In the ruling -- which the government is likely to appeal either to the full circuit court or directly to the U.S. Supreme Court -- the opinions of both the two-judge majority, Judges Barrington D. Parker Jr. and Rosemary S. Pooler, and the dissenting judge, Richard C. Wesley, showed clearly the fundamental constitutional matters raised by the White House attempt to claim authority to imprison citizens like Padilla without charges.

Padilla has been held for 18 months incommunicado in a military brig in Charleston, S.C. He was arrested -- to great media fanfare -- in a plot U.S. Attorney General John Ashcroft first triumphantly exposed as a well-developed Al-Qaeda plan to detonate a so-called "dirty" nuclear bomb in the heart of... uh...

Somewhere. It turns out there wasn't all that much evidence, at least much that's known publicly, other than that Padilla is a long-time Chicago area gang member, converted Muslim, and that he traveled extensively in the Middle East. Whether that made him a terrorist, an Al-Qaeda wannabe, a mid-level drug runner, or religious tourist is anyone's guess, since no court has been allowed to decide.

And that's the point.

Constitutionally, the questions in Padilla's case are very roughly twofold: first, whether the President's rights, as Commander-in-Chief of the armed forces, supercede those of Congress, which has authority to determine issues of due process; and secondly, when military matters involve a threat to national security on U.S. soil itself, whether a declaration of war or war making authority -- such as that Congress gave Bush after 9-11 -- is enough to give Bush the latitude to, for example, suspend basic constitutional rights.
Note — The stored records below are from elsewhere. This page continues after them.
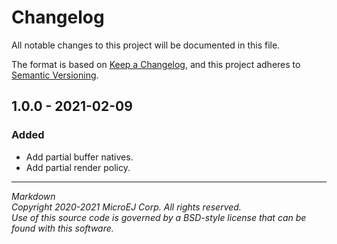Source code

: # Changelog

All notable changes to this project will be documented in this file.

The format is based on [Keep a Changelog](https://keepachangelog.com/en/1.0.0/),
and this project adheres to [Semantic Versioning](https://semver.org/spec/v2.0.0.html).

## 1.0.0 - 2021-02-09

### Added

- Add partial buffer natives.
- Add partial render policy.

---
_Markdown_  
_Copyright 2020-2021 MicroEJ Corp. All rights reserved._  
_Use of this source code is governed by a BSD-style license that can be found with this software._  
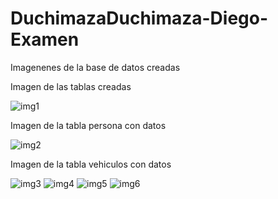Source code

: # DuchimazaDuchimaza-Diego-Examen

Imagenenes de la base de datos creadas

Imagen de las tablas creadas

![img1](https://user-images.githubusercontent.com/34308601/83551651-3bb29900-a4ce-11ea-8b64-043161b4baa6.PNG)

Imagen de la tabla persona con datos

![img2](https://user-images.githubusercontent.com/34308601/83551676-479e5b00-a4ce-11ea-9564-41f16a75c3b5.PNG)

Imagen de la tabla vehiculos con datos

![img3](https://user-images.githubusercontent.com/34308601/83551681-4a00b500-a4ce-11ea-9a61-79620901e501.PNG)
![img4](https://user-images.githubusercontent.com/34308601/83551687-4b31e200-a4ce-11ea-98f4-ef1a90514a1d.PNG)
![img5](https://user-images.githubusercontent.com/34308601/83551818-7fa59e00-a4ce-11ea-96fc-46e3f675ea72.PNG)
![img6](https://user-images.githubusercontent.com/34308601/83551842-8502e880-a4ce-11ea-85b9-3f03ac4409c1.PNG)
Wesley, the court panel dissenter, claimed that it was -- but also noted pointedly in his opinion that "There is no well-traveled road delineating the respective constitutional powers and limitations in this regard."

For that reason, the case of Padilla -- as well as other fundamental shifts in authority embodied in post-9/11 Bush policies like the establishment of military tribunals and the detention of prisoners at Guantanamo Bay -- are likely to wind up resolved by the U.S. Supreme Court. The lack of other serious cases against suspected terrorists, either as part of or after 9/11, underscores both the over-hyping of such threats embodied in "dirty bomb" and various color-coded White House terror warnings, and the use of these few existing cases primarily to try to establish precedents for future use.
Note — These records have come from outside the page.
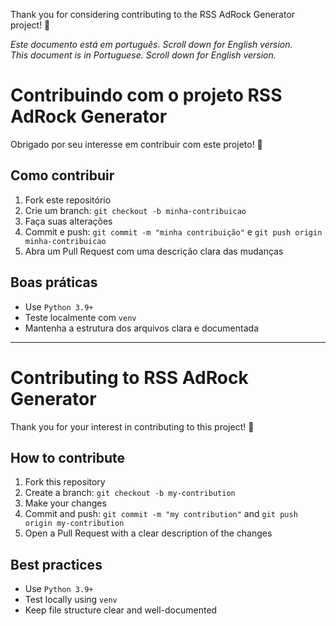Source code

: Thank you for considering contributing to the RSS AdRock Generator project! 🙌

_Este documento está em português. Scroll down for English version._  
_This document is in Portuguese. Scroll down for English version._

# Contribuindo com o projeto RSS AdRock Generator

Obrigado por seu interesse em contribuir com este projeto! 🎉

## Como contribuir

1. Fork este repositório
2. Crie um branch: `git checkout -b minha-contribuicao`
3. Faça suas alterações
4. Commit e push: `git commit -m "minha contribuição"` e `git push origin minha-contribuicao`
5. Abra um Pull Request com uma descrição clara das mudanças

## Boas práticas

- Use `Python 3.9+`
- Teste localmente com `venv`
- Mantenha a estrutura dos arquivos clara e documentada

---

# Contributing to RSS AdRock Generator

Thank you for your interest in contributing to this project! 🎉

## How to contribute

1. Fork this repository  
2. Create a branch: `git checkout -b my-contribution`  
3. Make your changes  
4. Commit and push: `git commit -m "my contribution"` and `git push origin my-contribution`  
5. Open a Pull Request with a clear description of the changes

## Best practices

- Use `Python 3.9+`  
- Test locally using `venv`  
- Keep file structure clear and well-documented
Even while Padilla's case winds upwards through the courts, the sharp erosion of civil liberties begun while Manhattan still smoldered has continued. When a proposed draft "PATRIOT II" Act was leaked and provoked enormous public outcry early this year, one of its major provisions was instead quietly attached as a rider to an intelligence appropriations bill last month. By simply redefining virtually any exchange of money in a cash economy as a "financial institution," Congress has now given the government the right to search records of almost any private business or organization without either a warrant or judicial oversight -- the sort of blatant disregard for constitutional "search and seizure" protections that also ought to wind up in the Supreme Court.

One of the other components of the previous draft PATRIOT II would have allowed the government to strip persons, accused by the Commander-in-Chief of being enemies, of U.S. citizenship -- again raising the possibility of a two-step indefinite detention as an "enemy combatant" of someone like Padilla, even if his current case succeeds.